Former FIFA officials Sepp Blatter and Michel Platini were charged with fraud and other offenses by Swiss prosecutors on Tuesday after a six-year investigation into a controversial $2 million payment.
The 85-year-old Blatter and 66-year-old Platini now face a trial at federal criminal court in Bellinzona. They could be jailed for several years if found guilty, though Swiss cases often take years to reach a conclusion.
"This payment damaged FIFA's assets and unlawfully enriched Platini," Swiss federal prosecutors said in a statement.
The case was opened in September 2015 and ousted Blatter ahead of schedule as FIFA president. It also ended Platini's campaign to succeed his former mentor.
It centers on Platini's written request to FIFA in January 2011 to be paid backdated additional salary for working as a presidential adviser in Blatter's first term, from 1998-2002.
Blatter told FIFA to make the payment within weeks. He was preparing to campaign for re-election in a contest against Mohamed bin Hammam of Qatar, where Platini's influence with European voters was seen as a key factor.
"The evidence gathered by the (attorney general's office) has corroborated that this payment to Platini was made without a legal basis," prosecutors said.
Both Blatter and Platini have long denied wrongdoing and cited a verbal agreement they had made, now more than 20 years ago, for the money to be paid.
Blatter has been charged with fraud, mismanagement, misappropriation of FIFA funds and forgery of a document. Platini has been charged with fraud, misappropriation, forgery and as an accomplice to Blatter's alleged mismanagement.
Fraud and forgery charges can be punished with jail sentences of up to five years.
"I view the proceedings at the federal criminal court with optimism — and hope that, with this, this story will come to an end and all the facts will be worked through cleanly," Blatter said in a statement.
Platini, was not placed under formal investigation until last year, and months later the more serious allegation of fraud was included against both men.
The three-time Ballon d'Or winner, who was captain of his national team when France won the European Championship in 1984, said Tuesday he was "perfectly confident and calm" about the outcome.
"I fully contest these unfounded and unfair accusations," Platini said in a statement.
Platini has long said, and Blatter repeated Tuesday, that he declared the payment and paid taxes on it in Switzerland.
Prosecutors had opened criminal proceedings against Blatter ahead of a police raid at FIFA headquarters in Zurich on the day he and Platini attended a meeting of the soccer body's executive committee.
That came four months after a sweeping U.S. Department of Justice corruption investigation into world soccer was revealed with early-morning arrests of officials from the Americas at luxury hotels in Zurich in May 2015.

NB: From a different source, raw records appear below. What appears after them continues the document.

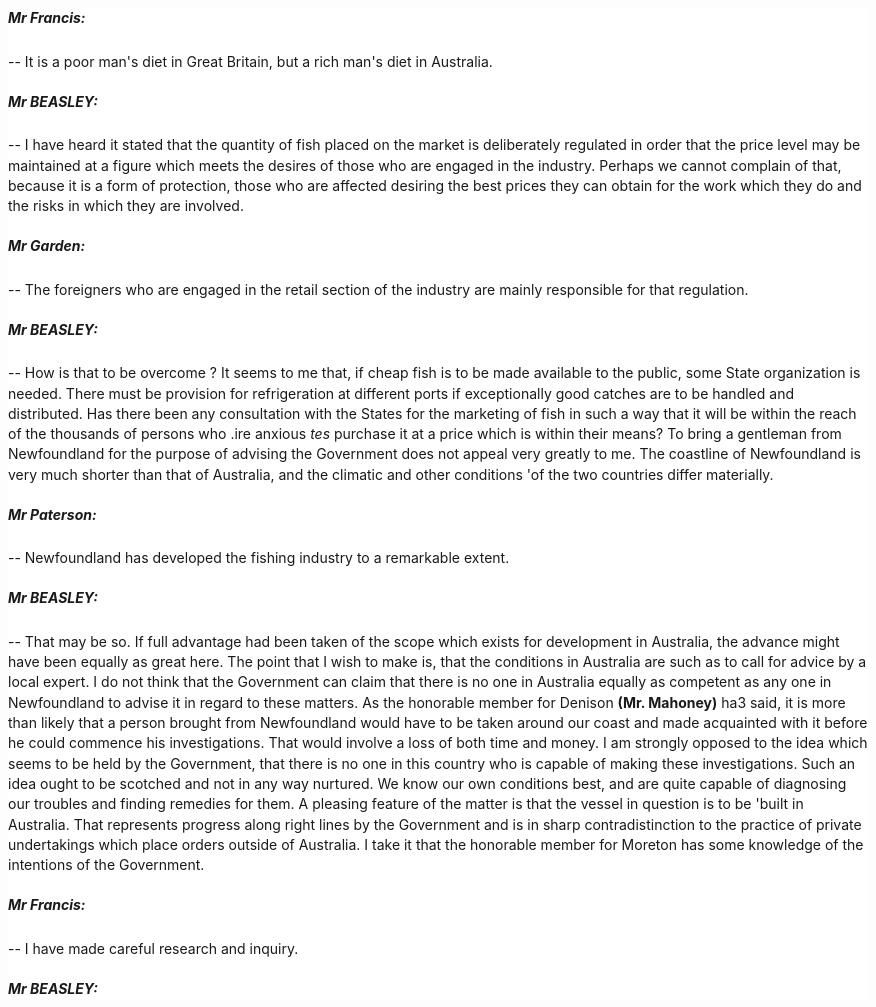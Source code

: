 ##### Mr Francis:

-- It is a poor man's diet in Great Britain, but a rich man's diet in Australia. 

##### Mr BEASLEY:

-- I have heard it stated that the quantity of fish placed on the market is deliberately regulated in order that the price level may be maintained at a figure which meets the desires of those who are engaged in the industry. Perhaps we cannot complain of that, because it is a form of protection, those who are affected desiring the best prices they can obtain for the work which they do and the risks in which they are involved. 

##### Mr Garden:

-- The foreigners who are engaged in the retail section of the industry are mainly responsible for that regulation. 

##### Mr BEASLEY:

-- How is that to be overcome ? It seems to me that, if cheap fish is to be made available to the public, some State organization is needed. There must be provision for refrigeration at different ports if exceptionally good catches are to be handled and distributed. Has there been any consultation with the States for the marketing of fish in such a way that it will be within the reach of the thousands of persons who .ire anxious  *tes*  purchase it at a price which is within their means? To bring a gentleman from Newfoundland for the purpose of advising the Government does not appeal very greatly to me. The coastline of Newfoundland is very much shorter than that of Australia, and the climatic and other conditions 'of the two countries differ materially. 

##### Mr Paterson:

-- Newfoundland has developed the fishing industry to a remarkable extent. 

##### Mr BEASLEY:

-- That may be so. If full advantage had been taken of the scope which exists for development in Australia, the advance might have been equally as great here. The point that I wish to make is, that the conditions in Australia are such as to call for advice by a local expert. I do not think that the Government can claim that there is no one in Australia equally as competent as any one in Newfoundland to advise it in regard to these matters. As the honorable member for Denison  **(Mr. Mahoney)**  ha3 said, it is more than likely that a person brought from Newfoundland would have to be taken around our coast and made acquainted with it before he could commence his investigations. That would involve a loss of both time and money. I am strongly opposed to the idea which seems to be held by the Government, that there is no one in this country who is capable of making these investigations. Such an idea ought to be scotched and not in any way nurtured. We know our own conditions best, and are quite capable of diagnosing our troubles and finding remedies for them. A pleasing feature of the matter is that the vessel in question is to be 'built in Australia. That represents progress along right lines by the Government and is in sharp contradistinction to the practice of private undertakings which place orders outside of Australia. I take it that the honorable member for Moreton has some knowledge of the intentions of the Government. 

##### Mr Francis:

-- I have made careful research and inquiry. 

##### Mr BEASLEY:
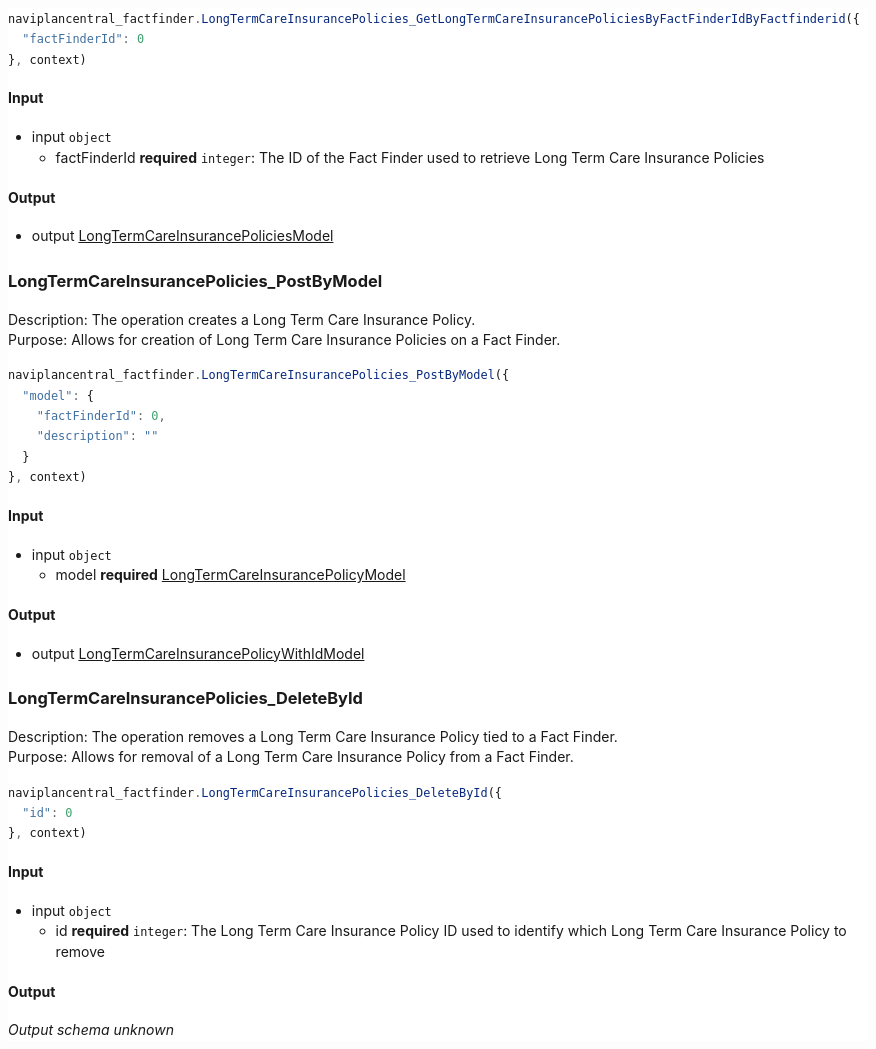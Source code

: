 
```js
naviplancentral_factfinder.LongTermCareInsurancePolicies_GetLongTermCareInsurancePoliciesByFactFinderIdByFactfinderid({
  "factFinderId": 0
}, context)
```

#### Input
* input `object`
  * factFinderId **required** `integer`: The ID of the Fact Finder used to retrieve Long Term Care Insurance Policies

#### Output
* output [LongTermCareInsurancePoliciesModel](#longtermcareinsurancepoliciesmodel)

### LongTermCareInsurancePolicies_PostByModel
Description: The operation creates a Long Term Care Insurance Policy.<br />
              Purpose: Allows for creation of Long Term Care Insurance Policies on a Fact Finder.


```js
naviplancentral_factfinder.LongTermCareInsurancePolicies_PostByModel({
  "model": {
    "factFinderId": 0,
    "description": ""
  }
}, context)
```

#### Input
* input `object`
  * model **required** [LongTermCareInsurancePolicyModel](#longtermcareinsurancepolicymodel)

#### Output
* output [LongTermCareInsurancePolicyWithIdModel](#longtermcareinsurancepolicywithidmodel)

### LongTermCareInsurancePolicies_DeleteById
Description: The operation removes a Long Term Care Insurance Policy tied to a Fact Finder.<br />
              Purpose: Allows for removal of a Long Term Care Insurance Policy from a Fact Finder.


```js
naviplancentral_factfinder.LongTermCareInsurancePolicies_DeleteById({
  "id": 0
}, context)
```

#### Input
* input `object`
  * id **required** `integer`: The Long Term Care Insurance Policy ID used to identify which Long Term Care Insurance Policy to remove

#### Output
*Output schema unknown*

In the fallout of those hotel raids, and only days after being elected FIFA president for a fifth time, Blatter announced his plan to resign and call another vote to find a successor.

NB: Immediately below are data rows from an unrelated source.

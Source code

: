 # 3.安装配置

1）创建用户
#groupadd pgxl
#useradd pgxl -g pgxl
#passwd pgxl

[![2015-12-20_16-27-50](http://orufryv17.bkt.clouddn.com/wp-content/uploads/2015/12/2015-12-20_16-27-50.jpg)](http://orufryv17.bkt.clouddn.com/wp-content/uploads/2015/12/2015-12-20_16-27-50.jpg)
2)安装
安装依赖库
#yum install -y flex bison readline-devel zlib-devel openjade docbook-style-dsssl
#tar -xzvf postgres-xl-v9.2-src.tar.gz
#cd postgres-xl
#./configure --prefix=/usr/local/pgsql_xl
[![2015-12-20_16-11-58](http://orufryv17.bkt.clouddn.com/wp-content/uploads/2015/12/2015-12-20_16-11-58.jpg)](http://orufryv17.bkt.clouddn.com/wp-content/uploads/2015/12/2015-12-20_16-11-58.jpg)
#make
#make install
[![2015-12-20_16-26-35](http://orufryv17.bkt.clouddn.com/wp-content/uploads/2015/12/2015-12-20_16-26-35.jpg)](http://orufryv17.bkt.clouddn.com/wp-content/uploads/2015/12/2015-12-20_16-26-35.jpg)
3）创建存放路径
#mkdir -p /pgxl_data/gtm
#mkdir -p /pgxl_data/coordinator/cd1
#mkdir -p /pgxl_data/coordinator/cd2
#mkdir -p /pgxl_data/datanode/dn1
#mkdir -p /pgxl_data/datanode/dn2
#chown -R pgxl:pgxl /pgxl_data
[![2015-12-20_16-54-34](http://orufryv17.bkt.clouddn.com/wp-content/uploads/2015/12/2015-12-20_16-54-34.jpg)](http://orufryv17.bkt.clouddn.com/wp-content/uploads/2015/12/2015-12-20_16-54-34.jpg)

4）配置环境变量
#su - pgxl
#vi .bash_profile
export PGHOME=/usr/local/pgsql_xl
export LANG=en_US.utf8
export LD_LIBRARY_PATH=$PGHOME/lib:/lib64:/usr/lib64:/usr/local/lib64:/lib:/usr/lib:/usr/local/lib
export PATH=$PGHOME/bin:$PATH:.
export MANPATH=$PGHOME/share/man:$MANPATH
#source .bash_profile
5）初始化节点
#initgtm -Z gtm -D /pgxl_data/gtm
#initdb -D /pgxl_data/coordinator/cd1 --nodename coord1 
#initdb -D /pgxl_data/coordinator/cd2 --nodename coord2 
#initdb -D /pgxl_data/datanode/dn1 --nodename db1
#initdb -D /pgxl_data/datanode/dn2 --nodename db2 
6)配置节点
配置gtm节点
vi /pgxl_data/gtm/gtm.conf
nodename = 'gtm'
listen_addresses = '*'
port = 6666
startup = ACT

Platini had long been the expected FIFA heir but his campaign was derailed by the police visit to FIFA's offices even though he was not yet a suspect.
The FIFA ethics committee soon suspended both men for several weeks before banning each for six years.

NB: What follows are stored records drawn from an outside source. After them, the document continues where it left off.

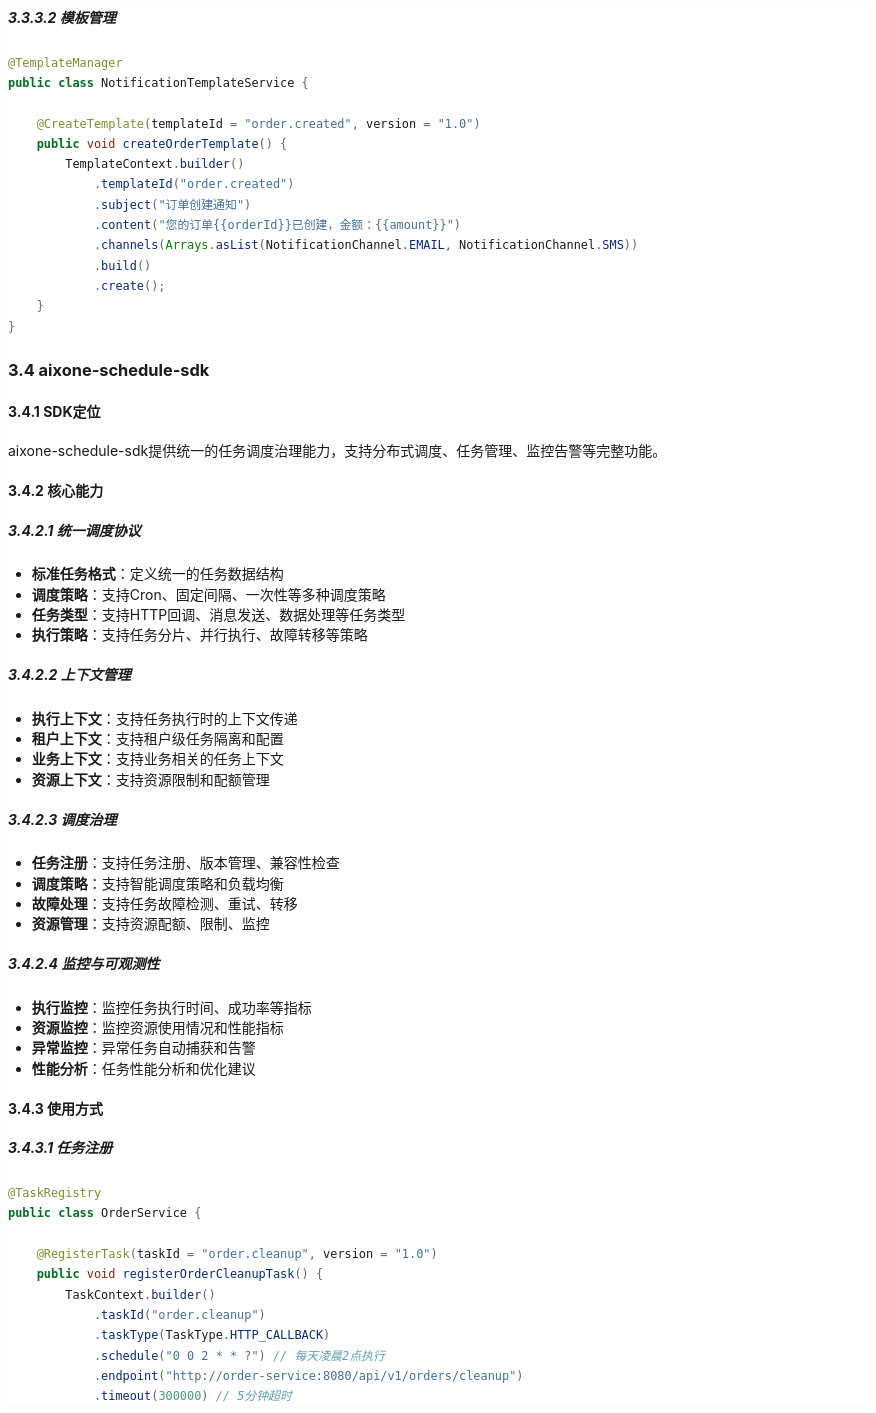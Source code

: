 ##### 3.3.3.2 模板管理
```java
@TemplateManager
public class NotificationTemplateService {
    
    @CreateTemplate(templateId = "order.created", version = "1.0")
    public void createOrderTemplate() {
        TemplateContext.builder()
            .templateId("order.created")
            .subject("订单创建通知")
            .content("您的订单{{orderId}}已创建，金额：{{amount}}")
            .channels(Arrays.asList(NotificationChannel.EMAIL, NotificationChannel.SMS))
            .build()
            .create();
    }
}
```

### 3.4 aixone-schedule-sdk

#### 3.4.1 SDK定位
aixone-schedule-sdk提供统一的任务调度治理能力，支持分布式调度、任务管理、监控告警等完整功能。

#### 3.4.2 核心能力

##### 3.4.2.1 统一调度协议
- **标准任务格式**：定义统一的任务数据结构
- **调度策略**：支持Cron、固定间隔、一次性等多种调度策略
- **任务类型**：支持HTTP回调、消息发送、数据处理等任务类型
- **执行策略**：支持任务分片、并行执行、故障转移等策略

##### 3.4.2.2 上下文管理
- **执行上下文**：支持任务执行时的上下文传递
- **租户上下文**：支持租户级任务隔离和配置
- **业务上下文**：支持业务相关的任务上下文
- **资源上下文**：支持资源限制和配额管理

##### 3.4.2.3 调度治理
- **任务注册**：支持任务注册、版本管理、兼容性检查
- **调度策略**：支持智能调度策略和负载均衡
- **故障处理**：支持任务故障检测、重试、转移
- **资源管理**：支持资源配额、限制、监控

##### 3.4.2.4 监控与可观测性
- **执行监控**：监控任务执行时间、成功率等指标
- **资源监控**：监控资源使用情况和性能指标
- **异常监控**：异常任务自动捕获和告警
- **性能分析**：任务性能分析和优化建议

#### 3.4.3 使用方式

##### 3.4.3.1 任务注册
```java
@TaskRegistry
public class OrderService {
    
    @RegisterTask(taskId = "order.cleanup", version = "1.0")
    public void registerOrderCleanupTask() {
        TaskContext.builder()
            .taskId("order.cleanup")
            .taskType(TaskType.HTTP_CALLBACK)
            .schedule("0 0 2 * * ?") // 每天凌晨2点执行
            .endpoint("http://order-service:8080/api/v1/orders/cleanup")
            .timeout(300000) // 5分钟超时
```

Platini's ban was later reduced to four years by the Court of Arbitration for Sport on appeal, and he was cleared to return to soccer duty in October 2019. He had been linked to seeking a seat on the executive board of FIFPRO, the global group of soccer player unions.
Blatter has been in poor health and a final round of questioning by Swiss investigators was delayed until August.
After undergoing heart surgery last December, Blatter spent a week in an induced coma.
Blatter also faces a separate criminal proceeding related to authorizing a $1 million FIFA payment to Trinidad and Tobago in 2010 into the control of then-FIFA vice president Jack Warner. Two former FIFA officials are also suspects in that investigation.
The Swiss investigations of Blatter, and later Platini, were refocused after prosecutor Thomas Hildbrand joined the case following turmoil in the attorney general's office. The former lead prosecutor, Olivier Thormann, left the federal office in late-2018 after being cleared of a complaint of misconduct in the investigation.
Hildbrand, who is from the same hometown as Blatter, was then brought on to the investigation team with the reputation of having led a previous high-profile case tied to FIFA: the 2001 financial collapse of World Cup marketing agency ISL. Blatter's lawyers failed in court to have Hildbrand removed from the current case.
The attorney general who was overseeing FIFA investigations in Switzerland, Michael Lauber, resigned last year because of misconduct. He was found to have misled an internal investigation into his undeclared meetings with current FIFA president Gianni Infantino.
Infantino was elected to lead FIFA in 2016 after stepping in to be UEFA's emergency election candidate when Platini was suspended and then banned.